[Items from a data source]
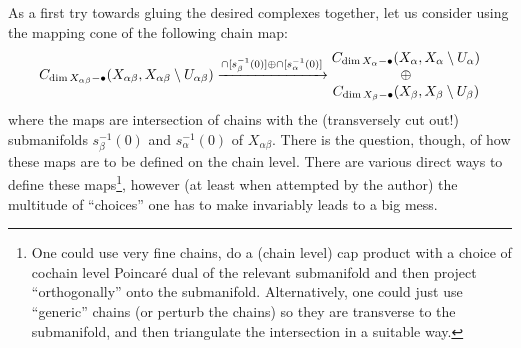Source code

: \documentclass[12pt]{article}
\theoremstyle{definition}
\theoremstyle{remark}
\numberwithin{equation}{subsection}
\begin{document}
As a first try towards gluing the desired complexes together, let us consider using the mapping cone of the following chain map:
\begin{equation}\label{mappingconefirsttry}
C_{\dim X_{\alpha\beta}-\bullet}(X_{\alpha\beta},X_{\alpha\beta}\setminus U_{\alpha\beta})\xrightarrow{\cap[s_\beta^{-1}(0)]\oplus\cap[s_\alpha^{-1}(0)]}\begin{matrix}C_{\dim X_\alpha-\bullet}(X_\alpha,X_\alpha\setminus U_\alpha)\cr\oplus\cr C_{\dim X_\beta-\bullet}(X_\beta,X_\beta\setminus U_\beta)\end{matrix}
\end{equation}
where the maps are intersection of chains with the (transversely cut out!) submanifolds $s_\beta^{-1}(0)$ and $s_\alpha^{-1}(0)$ of $X_{\alpha\beta}$.  There is the question, though, of how these maps are to be defined on the chain level.  There are various direct ways to define these maps\footnote{One could use very fine chains, do a (chain level) cap product with a choice of cochain level Poincar\'e dual of the relevant submanifold and then project ``orthogonally'' onto the submanifold.  Alternatively, one could just use ``generic'' chains (or perturb the chains) so they are transverse to the submanifold, and then triangulate the intersection in a suitable way.}, however (at least when attempted by the author) the multitude of ``choices'' one has to make invariably leads to a big mess.
\end{document}
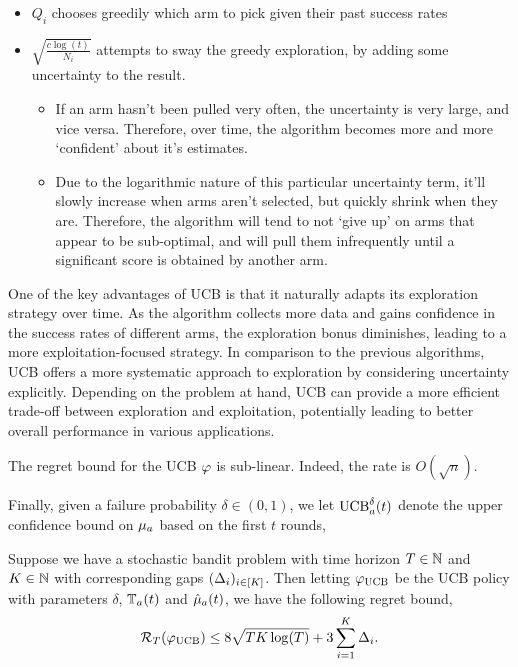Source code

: \begin{itemize}
    \item $Q_i$ chooses greedily which arm to pick given their past success rates
    \item $\sqrt{\frac{c\log(t)}{N_i}}$ attempts to sway the greedy exploration, by adding some uncertainty to the result.
    \begin{itemize}
        \item If an arm hasn't been pulled very often, the uncertainty is very large, and vice versa. Therefore, over time, the algorithm becomes more and more `confident' about it's estimates.
        \item Due to the logarithmic nature of this particular uncertainty term, it'll slowly increase when arms aren't selected, but quickly shrink when they are. Therefore, the algorithm will tend to not `give up' on arms that appear to be sub-optimal, and will pull them infrequently until a significant score is obtained by another arm.
    \end{itemize}
\end{itemize}

One of the key advantages of UCB is that it naturally adapts its exploration strategy over time. As the algorithm collects more data and gains confidence in the success rates of different arms, the exploration bonus diminishes, leading to a more exploitation-focused strategy. In comparison to the previous algorithms, UCB offers a more systematic approach to exploration by considering uncertainty explicitly. Depending on the problem at hand, UCB can provide a more efficient trade-off between exploration and exploitation, potentially leading to better overall performance in various applications.

The regret bound for the UCB $\varphi$ is sub-linear. Indeed, the rate is $O(\sqrt{n})$.

Finally, given a failure probability $\delta \in (0,1)$, we let $\mathrm{UCB}_{a}^{\delta}(t)$ denote the upper confidence bound on $\mu_{a}$ based on the first $t$ rounds,


\begin{theorem}\label{thm:ucbRegretBound}
Suppose we have a stochastic bandit problem with time horizon $T \in \mathbb{N}$ and $K \in \mathbb{N}$ with corresponding gaps $(\Delta_{i})_{i \in [K]}$. Then letting $\varphi_{\mathrm{UCB}}$ be the UCB policy with parameters $\delta$, $\mathbb{T}_{a}(t)$ and $\hat{\mu}_{a}(t)$, we have the following regret bound,
\begin{align*}
\mathcal{R}_{T}(\varphi_{\mathrm{UCB}}) \leq 8 \sqrt{T K \log(T)} + 3 \sum_{i=1}^{K} \Delta_{i}.
\end{align*}
\end{theorem}

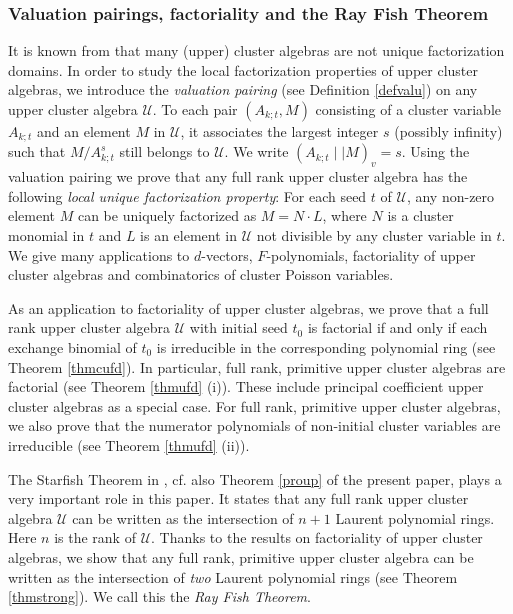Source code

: \documentclass{amsart}
\theoremstyle{definition}
\theoremstyle{remark}
\numberwithin{equation}{section}
\begin{document}
\subsubsection*{Valuation pairings, factoriality and the Ray Fish Theorem}

It is known from \cite{GLS13} that many (upper) cluster algebras are not unique factorization domains.  In order to study the local factorization properties of upper cluster algebras, we introduce the {\em valuation pairing} (see Definition \ref{defvalu}) on any upper cluster algebra $\mathcal U$. To each pair $(A_{k;t},M)$ consisting of a cluster variable $A_{k;t}$ and an element $M$ in $\mathcal U$, it associates the largest integer $s$ (possibly infinity) such that $M/A_{k;t}^s$ still belongs to $\mathcal U$. We write $(A_{k;t}\mid\mid   M)_v=s$. Using the valuation pairing we prove that any full rank upper cluster algebra has the following {\em local unique factorization property}: For each seed $t$ of $\mathcal U$, any non-zero element $M$ can be uniquely factorized as $M=N\cdot L$, where $N$ is a cluster monomial in $t$ and $L$ is an element in $\mathcal U$ not divisible by any cluster variable in $t$.
We give many applications to $d$-vectors, $F$-polynomials, factoriality of upper cluster algebras and combinatorics of cluster Poisson variables.


As an application to factoriality of upper cluster algebras,  we prove that a full rank upper cluster algebra $\mathcal U$ with initial seed $t_0$ is factorial  if and only if each exchange binomial of $t_0$ is irreducible in the corresponding polynomial ring (see Theorem \ref{thmcufd}). In particular, full rank, primitive upper cluster algebras are factorial (see Theorem \ref{thmufd} (i)).  These include principal coefficient upper cluster algebras as a special case. For full rank, primitive upper cluster algebras, we also prove that the numerator polynomials of non-initial cluster variables are irreducible (see Theorem \ref{thmufd} (ii)).

The Starfish Theorem in \cite{BFZ}, cf. also Theorem \ref{proup} of the present paper, plays a very important role in this paper. It states that any full rank upper cluster algebra $\mathcal U$ can be written as the intersection of $n+1$ Laurent polynomial rings. Here $n$ is the rank of $\mathcal U$. Thanks to the results on factoriality of upper cluster algebras, we show that any full rank, primitive upper cluster algebra can be written as the intersection of {\em two} Laurent polynomial rings (see Theorem \ref{thmstrong}). We call this the {\em Ray Fish Theorem}.
\end{document}
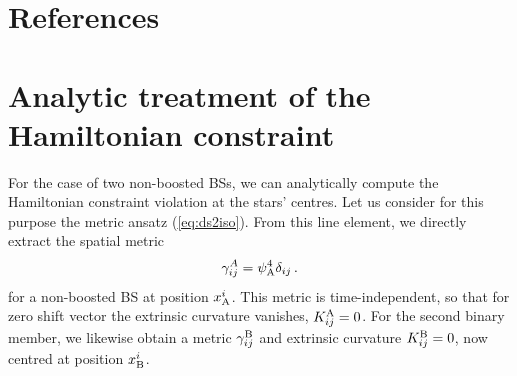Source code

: \documentclass[]{iopart}
\begin{document}
\section*{References}
%



\appendix

\section{Analytic treatment of the Hamiltonian constraint}
\label{sec:hamanalytic}
For the case of two non-boosted BSs, we can analytically
compute the Hamiltonian constraint violation
at the stars' centres. Let us consider for this purpose
the metric ansatz (\ref{eq:ds2iso}). From this line
element, we directly extract the spatial metric
%
%
\begin{equation}
    \gamma_{ij}^{A} = \psi_{\rm A}^4 \delta_{ij}\,.\label{eqn:appendixansatzmetric}
\end{equation}
%
for a non-boosted BS at position $x_{\rm A}^i$.
This metric is time-independent,
so that for zero shift vector the extrinsic curvature vanishes,
%
$K_{ij}^{\rm A} = 0$. 
%
For the second binary member, we likewise obtain a
metric $\gamma^{\rm B}_{ij}$ and extrinsic curvature
$K^{\rm B}_{ij}=0$, now centred at position $x_{\rm B}^i$.
\end{document}
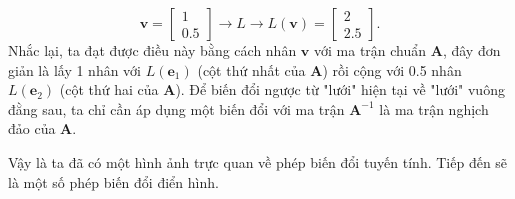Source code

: \[\mathbf{v}=\begin{bmatrix}
    1\\0.5
\end{bmatrix}\rightarrow L\rightarrow L(\mathbf{v})=\begin{bmatrix}
    2\\2.5
\end{bmatrix}.\] Nhắc lại, ta đạt được  điều này bằng cách nhân \(\mathbf{v}\) với ma trận chuẩn \(\mathbf{A}\), đây đơn giản là lấy 1 nhân với \(L(\mathbf{e}_1)\) (cột thứ nhất của \(\mathbf{A}\)) rồi cộng với 0.5 nhân \(L(\mathbf{e}_2)\) (cột thứ hai của \(\mathbf{A}\)).
Để biến đổi ngược từ "lưới" hiện tại về "lưới" vuông đằng sau, ta chỉ cần áp dụng một biến đổi với ma trận \(\mathbf{A}^{-1}\) là ma trận nghịch đảo của \(\mathbf{A}\).
\vspace{8pt}

Vậy là ta đã có một hình ảnh trực quan về phép biến đổi tuyến tính. Tiếp đến sẽ là một số phép biến đổi điển hình.
\vspace{8pt}


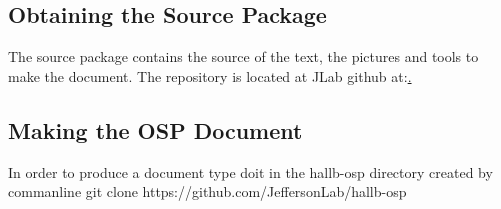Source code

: \documentclass[12pt,letterpaper]{article}
\begin{document}
\subsection{Obtaining the Source Package}
\label{sec:obtain}

 The source package contains the source of the text, 
 the pictures and tools to make the document.
  The repository is located at JLab github at:\href{https://github.com/JeffersonLab/hallb-osp}.

\subsection{Making the OSP Document}
\label{sec:make}

  In order to produce a document type doit in the hallb-osp directory created by 
commanline
\> git clone https://github.com/JeffersonLab/hallb-osp
\end{document}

• TASK INSTRUCTIONS:
Return the lines of the records that include the string "curvature".

• OUTPUT FOR THIS EXERCISE:
so that for zero shift vector the extrinsic curvature vanishes,
metric $\gamma^{\rm B}_{ij}$ and extrinsic curvature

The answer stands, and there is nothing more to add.